Several years ago, I was in a small room at the hospital with my husband and ultrasound tech, watching a screen with a tiny, wriggling blob and listened to the very faint beating of my child’s heart. I was eight weeks along.
Two weeks later, I would be in the same room, watching the ultrasound tech’s face. She wouldn’t say anything. No sounds would come from the machine. She finished the exam and said results would be sent to my doctor.
We left and my husband asked if I felt better since the tech didn’t say we were miscarrying. I replied “She didn’t let us hear the heartbeat.”
I had started bleeding the day before. My doctor immediately called and scheduled an ultrasound “as a precaution” for the next day. The day after the exam, I would be on the phone with my doctor, in intense pain, while I miscarried my child in my bathroom.

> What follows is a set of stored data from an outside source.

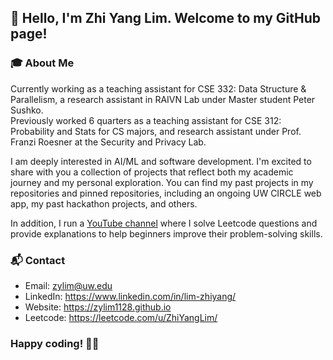 ## 👋 Hello, I'm Zhi Yang Lim. Welcome to my GitHub page!

### 🎓 About Me
Currently working as a teaching assistant for CSE 332: Data Structure & Parallelism, a research assistant in RAIVN Lab under Master student Peter Sushko. <br>
Previously worked 6 quarters as a teaching assistant for CSE 312: Probability and Stats for CS majors, and research assistant under Prof. Franzi Roesner at the Security and Privacy Lab.

I am deeply interested in AI/ML and software development. I'm excited to share with you a collection of projects that reflect both my academic journey and my personal exploration. You can find my past projects in my repositories and pinned repositories, including an ongoing UW CIRCLE web app, my past hackathon projects, and others.

In addition, I run a [YouTube channel](https://www.youtube.com/@LeetcodeDailyGrind) where I solve Leetcode questions and provide explanations to help beginners improve their problem-solving skills.

### 📬 Contact
- Email: zylim@uw.edu
- LinkedIn: https://www.linkedin.com/in/lim-zhiyang/
- Website: https://zylim1128.github.io
- Leetcode: https://leetcode.com/u/ZhiYangLim/

<!--
### On GitHub

[![](https://activity-graph.herokuapp.com/graph?username=zylim1128&theme=dracula)](https://github.com/ashutosh00710/github-readme-activity-graph)
![zylim1128's github stats](https://github-readme-stats.vercel.app/api?username=zylim1128&show_icons=true&theme=vue)

![](https://github-readme-stats.vercel.app/api/top-langs/?username=zylim1128&layout=compact&langs_count=6)
-->

### Happy coding! 🚴‍♂️
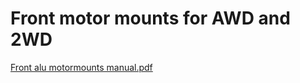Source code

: # Front motor mounts for AWD and 2WD
[Front alu motormounts manual.pdf](https://github.com/VzBoT3D/VzBoT-Vz235/files/8566518/Front.alu.motormounts.manual.pdf)

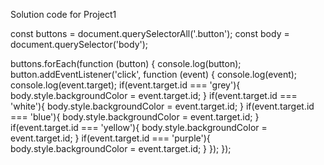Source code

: Solution code for Project1

const buttons = document.querySelectorAll('.button');
const body = document.querySelector('body');

buttons.forEach(function (button) {
  console.log(button);
  button.addEventListener('click', function (event) {
    console.log(event);
    console.log(event.target);
    if(event.target.id === 'grey'){
      body.style.backgroundColor = event.target.id;
    }
    if(event.target.id === 'white'){
      body.style.backgroundColor = event.target.id;
    }
    if(event.target.id === 'blue'){
      body.style.backgroundColor = event.target.id;
    }
    if(event.target.id === 'yellow'){
      body.style.backgroundColor = event.target.id;
    }
    if(event.target.id === 'purple'){
      body.style.backgroundColor = event.target.id;
    }
  });
});
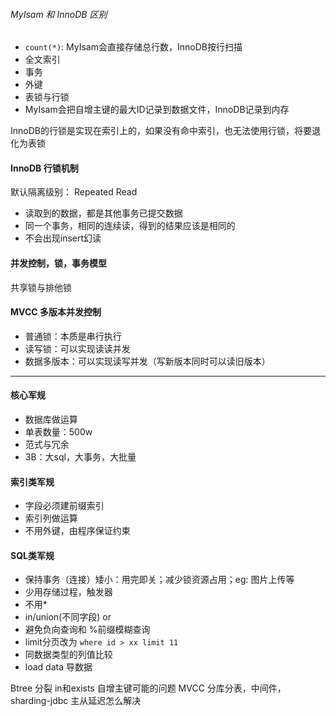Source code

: ###### MyIsam 和 InnoDB 区别
- `count(*)`: MyIsam会直接存储总行数，InnoDB按行扫描
- 全文索引
- 事务
- 外键
- 表锁与行锁
- MyIsam会把自增主键的最大ID记录到数据文件，InnoDB记录到内存

InnoDB的行锁是实现在索引上的，如果没有命中索引，也无法使用行锁，将要退化为表锁

#### InnoDB 行锁机制
默认隔离级别： Repeated Read
- 读取到的数据，都是其他事务已提交数据
- 同一个事务，相同的连续读，得到的结果应该是相同的
- 不会出现insert幻读

#### 并发控制，锁，事务模型
共享锁与排他锁


#### MVCC 多版本并发控制
- 普通锁：本质是串行执行
- 读写锁：可以实现读读并发
- 数据多版本：可以实现读写并发（写新版本同时可以读旧版本）

---

#### 核心军规
- 数据库做运算
- 单表数量：500w
- 范式与冗余
- 3B：大sql，大事务，大批量

#### 索引类军规
- 字段必须建前缀索引
- 索引列做运算
- 不用外键，由程序保证约束

#### SQL类军规
- 保持事务（连接）矮小：用完即关；减少锁资源占用；eg: 图片上传等
- 少用存储过程，触发器
- 不用*
- in/union(不同字段) or
- 避免负向查询和 %前缀模糊查询
- limit分页改为 `where id > xx limit 11`
- 同数据类型的列值比较
- load data 导数据

Btree 分裂
in和exists
自增主键可能的问题
MVCC
分库分表，中间件，sharding-jdbc
主从延迟怎么解决
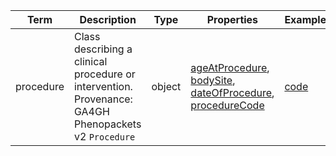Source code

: |Term | Description | Type | Properties | Example | Enum|
| ---| ---| ---| ---| ---| --- |
| procedure | Class describing a clinical procedure or intervention. Provenance: GA4GH Phenopackets v2 `Procedure` | object | [ageAtProcedure](./ageAtProcedure.md), [bodySite](./bodySite.md), [dateOfProcedure](./dateOfProcedure.md), [procedureCode](./procedureCode.md) | [code](./code.md) | NA|
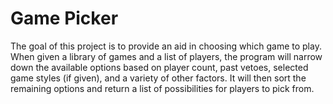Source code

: # Game Picker

The goal of this project is to provide an aid in choosing which game to play.  
When given a library of games and a list of players, the program will narrow down the available options based on player count, past
vetoes, selected game styles (if given), and a variety of other factors. It will then sort the remaining options and return a list of
possibilities for players to pick from.

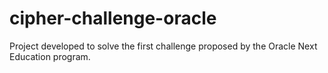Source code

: # cipher-challenge-oracle
Project developed to solve the first challenge proposed by the Oracle Next Education program.
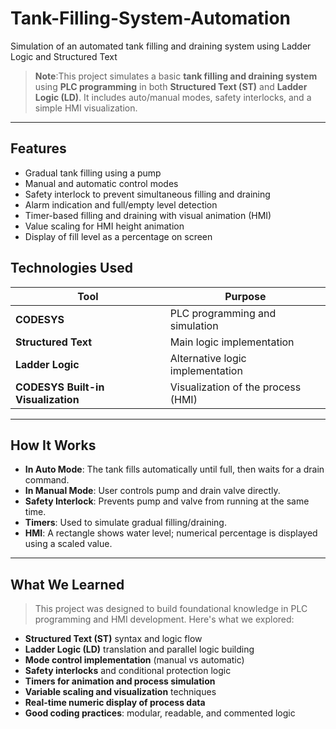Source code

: # Tank-Filling-System-Automation
Simulation of an automated tank filling and draining system using Ladder Logic and Structured Text

> **Note**:This project simulates a basic **tank filling and draining system** using **PLC programming** in both **Structured Text (ST)** and **Ladder Logic (LD)**. It includes auto/manual modes, safety interlocks, and a simple HMI visualization.

---

## Features

-  Gradual tank filling using a pump
-  Manual and automatic control modes
-  Safety interlock to prevent simultaneous filling and draining
-  Alarm indication and full/empty level detection
-  Timer-based filling and draining with visual animation (HMI)
-  Value scaling for HMI height animation
-  Display of fill level as a percentage on screen


## Technologies Used

| Tool          | Purpose                               |
|---------------|----------------------------------------|
| **CODESYS**   | PLC programming and simulation         |
| **Structured Text** | Main logic implementation        |
| **Ladder Logic** | Alternative logic implementation    |
| **CODESYS Built-in Visualization** | Visualization of the process (HMI)|

---

## How It Works

- **In Auto Mode**: The tank fills automatically until full, then waits for a drain command.
- **In Manual Mode**: User controls pump and drain valve directly.
- **Safety Interlock**: Prevents pump and valve from running at the same time.
- **Timers**: Used to simulate gradual filling/draining.
- **HMI**: A rectangle shows water level; numerical percentage is displayed using a scaled value.

---

## What We Learned

> This project was designed to build foundational knowledge in PLC programming and HMI development. Here's what we explored:

-  **Structured Text (ST)** syntax and logic flow  
-  **Ladder Logic (LD)** translation and parallel logic building  
-  **Mode control implementation** (manual vs automatic)  
-  **Safety interlocks** and conditional protection logic  
-  **Timers for animation and process simulation**  
-  **Variable scaling and visualization** techniques  
-  **Real-time numeric display of process data**  
-  **Good coding practices**: modular, readable, and commented logic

The only tangible proof I have of my 10-week-old-in-utero child is a medical record with an ultrasound attached—and then a medical record of me going to the doctor during the miscarriage itself.

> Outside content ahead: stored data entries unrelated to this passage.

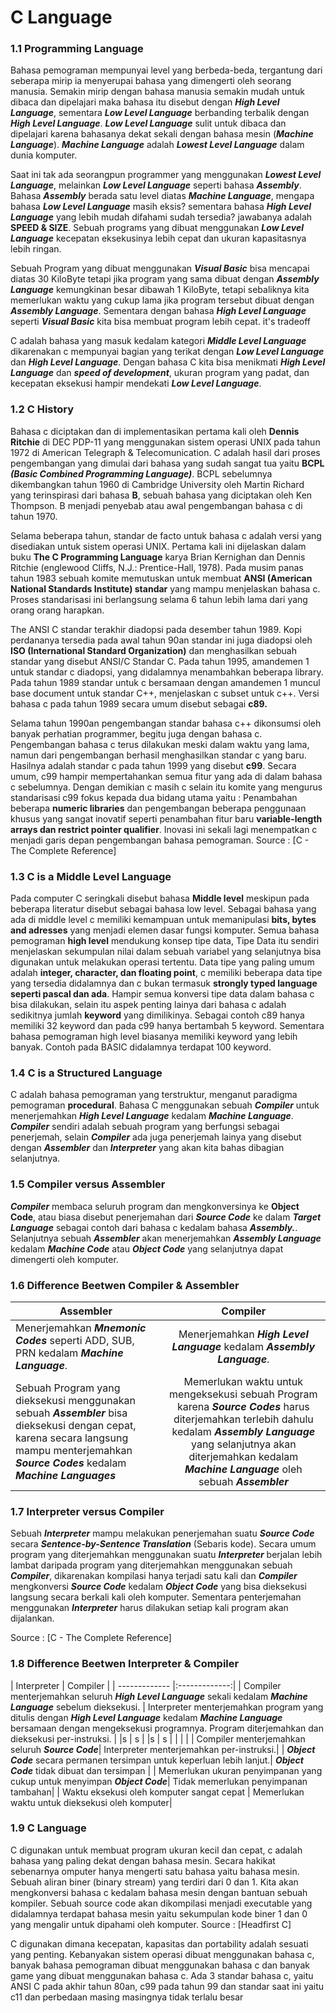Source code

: # C Language

<h3>1.1 Programming Language</h3>
<p>Bahasa pemograman mempunyai level yang berbeda-beda, tergantung dari seberapa mirip ia menyerupai bahasa yang dimengerti oleh seorang manusia. Semakin mirip dengan bahasa manusia semakin mudah untuk dibaca dan dipelajari maka bahasa itu disebut dengan <b><i>High Level Language</i></b>, sementara <b><i>Low Level Language</i></b> berbanding terbalik dengan <b><i>High Level Language</i></b>. <b><i>Low Level Language</i></b> sulit untuk dibaca dan dipelajari karena bahasanya dekat sekali dengan bahasa mesin (<b><i>Machine Language</i></b>). <b><i>Machine Language</i></b> adalah <b><i>Lowest Level Language</i></b> dalam dunia komputer.</p>

<p>Saat ini tak ada seorangpun programmer yang menggunakan <b><i>Lowest Level Language</i></b>, melainkan <b><i>Low Level Language</i></b> seperti bahasa <b><i>Assembly</i></b>. Bahasa <b><i>Assembly</i></b> berada satu level diatas <b><i>Machine Language</i></b>, mengapa bahasa <b><i>Low Level Language</i></b> masih eksis? sementara bahasa <b><i>High Level Language</i></b> yang lebih mudah difahami sudah tersedia? jawabanya adalah <b>SPEED & SIZE</b>. Sebuah programs yang dibuat menggunakan <b><i>Low Level Language</i></b> kecepatan eksekusinya lebih cepat dan ukuran kapasitasnya lebih ringan. </p>

<p>Sebuah Program yang dibuat menggunakan <b><i>Visual Basic</i></b> bisa mencapai diatas 30 KiloByte tetapi jika program yang sama dibuat dengan <b><i>Assembly Language</i></b> kemungkinan besar dibawah 1 KiloByte, tetapi sebaliknya kita memerlukan waktu yang cukup lama jika program tersebut dibuat dengan <b><i>Assembly Language</i></b>. Sementara dengan bahasa <b><i>High Level Language</i></b> seperti <b><i>Visual Basic</i></b> kita bisa membuat program lebih cepat. it's tradeoff</p>

<p>C adalah bahasa yang masuk kedalam kategori <b><i>Middle Level Language</i></b> dikarenakan c mempunyai bagian yang terikat dengan <b><i>Low Level Language</i></b> dan <b><i>High Level Language</i></b>. Dengan bahasa C kita bisa menikmati <b><i>High Level Language</i></b> dan <b><i>speed of development</i></b>, ukuran program yang padat, dan kecepatan eksekusi hampir mendekati <b><i>Low Level Language</i></b>.</p>

<h3>1.2 C History</h3>

<p>Bahasa c diciptakan dan di implementasikan pertama kali oleh <b>Dennis Ritchie</b> di DEC PDP-11
yang menggunakan sistem operasi UNIX pada tahun 1972 di American Telegraph & Telecomunication. C adalah hasil dari proses pengembangan yang dimulai dari bahasa yang sudah sangat tua yaitu <b>BCPL</b> <b><i>(Basic Combined Programming Language)</i></b>. BCPL sebelumnya dikembangkan tahun 1960 di Cambridge University oleh Martin Richard yang
terinspirasi dari bahasa <b>B</b>, sebuah bahasa yang diciptakan oleh Ken Thompson. B menjadi penyebab atau awal pengembangan bahasa c di tahun 1970.</p>

<p>Selama beberapa tahun, standar de facto untuk bahasa c adalah versi yang disediakan untuk sistem operasi UNIX.
Pertama kali ini dijelaskan dalam buku <b>The C Programming Language</b> karya Brian Kernighan dan Dennis Ritchie (englewood Cliffs, N.J.: Prentice-Hall, 1978). Pada musim panas tahun 1983 sebuah komite memutuskan untuk membuat <b>ANSI (American National Standards Institute) standar</b> yang mampu menjelaskan bahasa c. Proses standarisasi ini berlangsung selama 6 tahun lebih lama dari yang orang orang harapkan.</p>

<p>The ANSI C standar terakhir diadopsi pada desember tahun 1989. Kopi perdananya tersedia pada awal tahun 90an
standar ini juga diadopsi oleh <b>ISO (International Standard Organization)</b> dan menghasilkan sebuah standar yang disebut ANSI/C Standar C. Pada tahun 1995, amandemen 1 untuk standar c diadopsi, yang didalamnya menambahkan beberapa library. Pada tahun 1989 standar untuk c bersamaan dengan amandemen 1 muncul base document untuk standar C++, menjelaskan c subset untuk c++. Versi bahasa c pada tahun 1989 secara umum disebut sebagai <b>c89.</b></p>

<p>Selama tahun 1990an pengembangan standar bahasa c++ dikonsumsi oleh banyak perhatian programmer, begitu juga dengan bahasa c. Pengembangan bahasa c terus dilakukan meski dalam waktu yang lama, namun dari pengembangan berhasil menghasilkan standar c yang baru. Hasilnya adalah standar c pada tahun 1999 yang disebut <b>c99</b>. Secara umum, c99 hampir mempertahankan semua fitur yang ada di dalam bahasa c sebelumnya. Dengan demikian c masih c selain itu komite yang mengurus standarisasi c99 fokus kepada dua bidang utama yaitu : Penambahan beberapa <b>numeric libraries</b> dan pengembangan beberapa penggunaan khusus yang sangat inovatif seperti penambahan fitur baru <b>variable-length arrays dan restrict pointer qualifier</b>. Inovasi ini sekali lagi menempatkan c menjadi garis depan pengembangan bahasa pemograman. Source : [C - The Complete Reference]</p> 

<h3>1.3 C is a Middle Level Language</h3>
<p>Pada computer C seringkali disebut bahasa <b>Middle level</b> meskipun pada beberapa literatur disebut sebagai bahasa low level. Sebagai bahasa yang ada di middle level c memiliki kemampuan untuk memanipulasi <b>bits, bytes and adresses</b> yang menjadi elemen dasar fungsi komputer. Semua bahasa pemograman <b>high level</b> mendukung konsep tipe data, Tipe Data itu sendiri menjelaskan sekumpulan nilai dalam sebuah variabel yang selanjutnya bisa digunakan untuk melakukan operasi tertentu.
Data tipe yang paling umum adalah <b>integer, character, dan floating point</b>, c memiliki beberapa data tipe yang tersedia didalamnya dan c bukan termasuk <b>strongly typed language seperti pascal dan ada</b>. Hampir semua konversi tipe data dalam bahasa c bisa dilakukan, selain itu aspek penting lainya dari bahasa c adalah sedikitnya jumlah <b>keyword</b> yang dimilikinya. Sebagai contoh c89 hanya memiliki 32 keyword dan pada c99 hanya bertambah 5 keyword. Sementara bahasa pemograman high level biasanya memiliki keyword yang lebih banyak. Contoh pada BASIC didalamnya terdapat 100 keyword.</p>

<h3>1.4 C is a Structured Language</h3>
<p>C adalah bahasa pemograman yang terstruktur, menganut paradigma pemograman <b>procedural</b>. Bahasa C menggunakan sebuah <b><i>Compiler</i></b> untuk menerjemahkan <b><i>High Level Language</i></b> kedalam <b><i>Machine Language</i></b>. <b><i>Compiler</i></b> sendiri adalah sebuah program yang berfungsi sebagai penerjemah, selain <b><i>Compiler</i></b> ada juga penerjemah lainya yang disebut dengan <b><i>Assembler</i></b> dan <b><i>Interpreter</i></b> yang akan kita bahas dibagian selanjutnya.</p>

<h3>1.5 Compiler versus Assembler</h3>
<p><b><i>Compiler</i></b> membaca seluruh program dan mengkonversinya ke <b>Object Code</b>, atau biasa disebut penerjemahan dari <b><i>Source Code</i></b> ke dalam <b><i>Target Language</i></b> sebagai contoh dari bahasa c kedalam bahasa <b><i>Assembly.</i></b>. Selanjutnya sebuah <b><i>Assembler</i></b> akan menerjemahkan <b><i>Assembly Language</i></b> kedalam <b><i>Machine Code</i></b> atau <b><i>Object Code</i></b> yang selanjutnya dapat dimengerti oleh komputer. </p>

<h3>1.6 Difference Beetwen Compiler & Assembler</h3>

| Assembler        | Compiler           | 
| ------------- |:-------------:| 
| Menerjemahkan <b><i>Mnemonic Codes</i></b> seperti ADD, SUB, PRN kedalam <b><i>Machine Language</i></b>.     | Menerjemahkan <b><i>High Level Language</i></b> kedalam <b><i>Assembly Language</i></b>. | 
| Sebuah Program yang dieksekusi menggunakan sebuah <b><i>Assembler</i></b> bisa dieksekusi dengan cepat, karena secara langsung mampu menterjemahkan <b><i>Source Codes</i></b> kedalam <b><i>Machine Languages</i></b>    | Memerlukan waktu untuk mengeksekusi sebuah Program karena <b><i>Source Codes</i></b> harus diterjemahkan terlebih dahulu kedalam <b><i>Assembly Language</i></b>  yang selanjutnya akan diterjemahkan kedalam <b><i>Machine Language</i></b> oleh sebuah <b><i>Assembler</i></b>    | 

<h3>1.7 Interpreter versus Compiler</h3>
<p>Sebuah <b><i>Interpreter</i></b> mampu melakukan penerjemahan suatu <b><i>Source Code</i></b> secara <b><i>Sentence-by-Sentence Translation</i></b> (Sebaris kode). Secara umum program yang diterjemahkan menggunakan suatu <b><i>Interpreter</i></b> berjalan lebih lambat daripada program yang diterjemahkan menggunakan sebuah <b><i>Compiler</i></b>, dikarenakan kompilasi hanya terjadi satu kali dan <b><i>Compiler</i></b> mengkonversi <b><i>Source Code</i></b> kedalam <b><i>Object Code</i></b> yang bisa dieksekusi langsung secara berkali kali oleh komputer. Sementara penterjemahan menggunakan <b><i>Interpreter</i></b> harus dilakukan setiap kali program akan dijalankan.</p> Source : [C - The Complete Reference]

<h3>1.8 Difference Beetwen Interpreter & Compiler</h3>
| Interpreter        | Compiler           | 
| ------------- |:-------------:| 
| Compiler menterjemahkan seluruh <b><i>High Level Language</i></b> sekali kedalam <b><i>Machine Language</i></b> sebelum dieksekusi. | Interpreter menterjemahkan program yang ditulis dengan <b><i>High Level Language</i></b> kedalam <b><i>Machine Language</i></b> bersamaan dengan mengeksekusi programnya. Program diterjemahkan dan dieksekusi per-instruksi. | 
|s | s | 
|s | s | 
|  |  |
| Compiler menterjemahkan seluruh <b><i>Source Code</i></b>| Interpreter menterjemahkan per-instruksi.|
| <b><i>Object Code</i></b> secara permanen tersimpan untuk keperluan lebih lanjut.| <b><i>Object Code</i></b> tidak dibuat dan tersimpan |
| Memerlukan ukuran penyimpanan yang cukup untuk menyimpan <b><i>Object Code</i></b>| Tidak memerlukan penyimpanan tambahan|
| Waktu eksekusi oleh komputer sangat cepat | Memerlukan waktu untuk dieksekusi oleh komputer|

<h3>1.9 C Language</h3>
<p>C digunakan untuk membuat program ukuran kecil dan cepat, c adalah bahasa yang paling dekat dengan bahasa mesin.
Secara hakikat sebenarnya omputer hanya mengerti satu bahasa yaitu bahasa mesin. Sebuah aliran biner (binary stream) 
yang terdiri dari 0 dan 1. Kita akan mengkonversi bahasa c kedalam bahasa mesin dengan bantuan sebuah kompiler. 
Sebuah source code akan dikompilasi menjadi executable yang didalamnya terdapat bahasa mesin yaitu sekumpulan 
kode biner 1 dan 0 yang mengalir untuk dipahami oleh komputer. Source : [Headfirst C] </p> 

<p>C digunakan dimana kecepatan, kapasitas dan portability adalah sesuati yang penting. 
Kebanyakan sistem operasi dibuat menggunakan bahasa c, banyak bahasa pemograman dibuat menggunakan bahasa c
dan banyak game yang dibuat menggunakan bahasa c. Ada 3 standar bahasa c, yaitu ANSI C pada akhir tahun 80an, 
c99 pada tahun 99 dan standar saat ini yaitu c11 dan perbedaan masing masingnya tidak terlalu besar</p>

I’m an advocate of pro-life. I believe life begins at conception and ends at death. My 10-week-old-in-utero child was alive—both a part of me, and a separate person. But the law said I wasn’t allowed to prove this unless the child was at 20 weeks gestation.
But something amazing has happened in my state. It’s unprecedented. No other state in the United States has anything like this. On April 18, 2018, Nebraska passed a bill allowing parents of a miscarried child to apply for a commemorative birth certificate.
So what makes that so special? Parents were already allowed to do this, so long as the gestation period was 20 weeks.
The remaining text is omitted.